Comprare casa è uno dei sogni più grandi per molti italiani, ma quanto è realistico spendere con un reddito medio? Secondo un’analisi di Tecnocasa basata sui dati del 2021, con un reddito annuo medio di 31.641 euro, l’acquisto di un immobile richiede una pianificazione attenta.
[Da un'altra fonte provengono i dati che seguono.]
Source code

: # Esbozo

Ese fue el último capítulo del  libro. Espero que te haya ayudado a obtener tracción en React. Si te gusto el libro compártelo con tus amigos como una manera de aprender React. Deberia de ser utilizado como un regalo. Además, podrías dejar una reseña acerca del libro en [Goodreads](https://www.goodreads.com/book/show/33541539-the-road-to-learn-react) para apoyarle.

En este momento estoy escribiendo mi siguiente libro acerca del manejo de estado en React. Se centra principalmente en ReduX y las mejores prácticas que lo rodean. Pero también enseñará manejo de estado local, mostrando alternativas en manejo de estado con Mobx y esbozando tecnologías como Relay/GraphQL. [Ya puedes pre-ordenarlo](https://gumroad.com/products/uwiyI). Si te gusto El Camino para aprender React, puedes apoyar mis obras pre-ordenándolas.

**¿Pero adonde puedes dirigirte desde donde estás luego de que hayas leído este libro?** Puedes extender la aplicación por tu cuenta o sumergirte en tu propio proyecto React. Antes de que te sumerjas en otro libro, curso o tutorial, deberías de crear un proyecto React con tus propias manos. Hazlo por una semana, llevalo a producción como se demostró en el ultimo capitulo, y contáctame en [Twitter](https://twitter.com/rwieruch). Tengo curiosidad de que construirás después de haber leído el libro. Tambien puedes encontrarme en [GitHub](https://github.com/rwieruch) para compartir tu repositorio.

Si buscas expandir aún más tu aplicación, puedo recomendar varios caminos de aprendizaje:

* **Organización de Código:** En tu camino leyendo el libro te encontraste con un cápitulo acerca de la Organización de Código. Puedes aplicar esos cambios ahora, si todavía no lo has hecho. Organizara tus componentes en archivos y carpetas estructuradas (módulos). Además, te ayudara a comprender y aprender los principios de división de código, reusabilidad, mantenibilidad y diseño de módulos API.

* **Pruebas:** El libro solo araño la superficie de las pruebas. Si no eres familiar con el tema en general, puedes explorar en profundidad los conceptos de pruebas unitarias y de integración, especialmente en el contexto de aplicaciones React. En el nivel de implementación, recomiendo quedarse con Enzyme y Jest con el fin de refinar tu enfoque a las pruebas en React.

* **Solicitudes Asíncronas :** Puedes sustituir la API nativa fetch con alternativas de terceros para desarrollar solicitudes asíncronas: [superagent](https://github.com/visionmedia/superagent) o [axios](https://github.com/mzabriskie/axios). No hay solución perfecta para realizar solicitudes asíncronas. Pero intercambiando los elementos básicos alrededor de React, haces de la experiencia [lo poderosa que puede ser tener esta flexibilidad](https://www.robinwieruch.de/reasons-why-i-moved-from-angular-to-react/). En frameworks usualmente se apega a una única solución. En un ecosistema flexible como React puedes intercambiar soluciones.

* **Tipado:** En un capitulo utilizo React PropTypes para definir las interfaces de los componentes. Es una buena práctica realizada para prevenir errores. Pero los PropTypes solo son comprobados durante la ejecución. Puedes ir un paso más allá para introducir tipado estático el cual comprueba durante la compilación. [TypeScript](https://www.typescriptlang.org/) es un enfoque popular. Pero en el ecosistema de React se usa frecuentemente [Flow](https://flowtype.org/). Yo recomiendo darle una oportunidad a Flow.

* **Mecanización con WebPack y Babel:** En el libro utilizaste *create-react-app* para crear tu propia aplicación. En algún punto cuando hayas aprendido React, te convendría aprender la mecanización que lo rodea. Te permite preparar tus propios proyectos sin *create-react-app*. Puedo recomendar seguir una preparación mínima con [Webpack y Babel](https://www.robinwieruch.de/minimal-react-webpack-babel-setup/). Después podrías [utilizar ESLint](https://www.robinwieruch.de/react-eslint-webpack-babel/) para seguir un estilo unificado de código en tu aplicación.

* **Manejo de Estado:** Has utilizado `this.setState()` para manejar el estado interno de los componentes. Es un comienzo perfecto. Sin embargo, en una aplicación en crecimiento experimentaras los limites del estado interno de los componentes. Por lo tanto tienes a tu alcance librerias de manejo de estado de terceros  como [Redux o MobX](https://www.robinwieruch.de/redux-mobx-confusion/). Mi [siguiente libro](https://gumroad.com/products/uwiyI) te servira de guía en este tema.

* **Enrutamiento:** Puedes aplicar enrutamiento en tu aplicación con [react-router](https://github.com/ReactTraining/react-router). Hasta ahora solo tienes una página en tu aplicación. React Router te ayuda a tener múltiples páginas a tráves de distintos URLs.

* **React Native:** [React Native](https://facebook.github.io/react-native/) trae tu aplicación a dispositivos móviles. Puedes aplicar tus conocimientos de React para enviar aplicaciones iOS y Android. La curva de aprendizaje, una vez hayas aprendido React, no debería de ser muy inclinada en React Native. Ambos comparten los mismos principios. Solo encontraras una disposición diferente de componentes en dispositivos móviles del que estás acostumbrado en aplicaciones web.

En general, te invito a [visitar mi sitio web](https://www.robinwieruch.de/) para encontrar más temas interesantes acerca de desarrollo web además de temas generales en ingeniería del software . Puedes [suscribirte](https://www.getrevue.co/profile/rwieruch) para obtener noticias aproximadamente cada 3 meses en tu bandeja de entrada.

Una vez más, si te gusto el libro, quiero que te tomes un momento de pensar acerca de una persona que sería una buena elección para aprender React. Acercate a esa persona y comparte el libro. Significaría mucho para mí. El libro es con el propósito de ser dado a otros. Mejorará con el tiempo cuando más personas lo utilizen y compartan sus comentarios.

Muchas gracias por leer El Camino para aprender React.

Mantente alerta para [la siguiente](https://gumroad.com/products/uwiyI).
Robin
Il prezzo medio di un immobile considerato in questa simulazione è di 256.500 euro. Per accendere un mutuo, le banche richiedono solitamente un’entrata iniziale del 20%. In questo caso, servono quindi circa 51.300 euro di anticipo. La parte restante, pari a 205.200 euro, può essere finanziata con un mutuo a tasso fisso.
Considerando il tasso medio dell’epoca, fissato da Bankitalia all’1,19%, le rate mensili risultano sostenibili per un nucleo con reddito medio, ma tutto dipende anche dalla stabilità del lavoro e da altri impegni finanziari. Le città del Nord mostrano prezzi più alti, mentre nel Sud e nelle zone rurali è possibile trovare soluzioni più accessibili.
È importante ricordare che accanto al mutuo vanno calcolate spese accessorie: notaro, imposte, arredamento e manutenzione. Per questo, esperti consigliano di non impegnare più del 30-35% del reddito mensile nel pagamento della rata.
In sintesi, con un reddito medio è possibile accedere all’acquisto della casa, ma solo con un risparmio iniziale adeguato e una gestione oculata del budget familiare. La chiave? Pianificare con anticipo e valutare bene le proprie reali capacità finanziarie.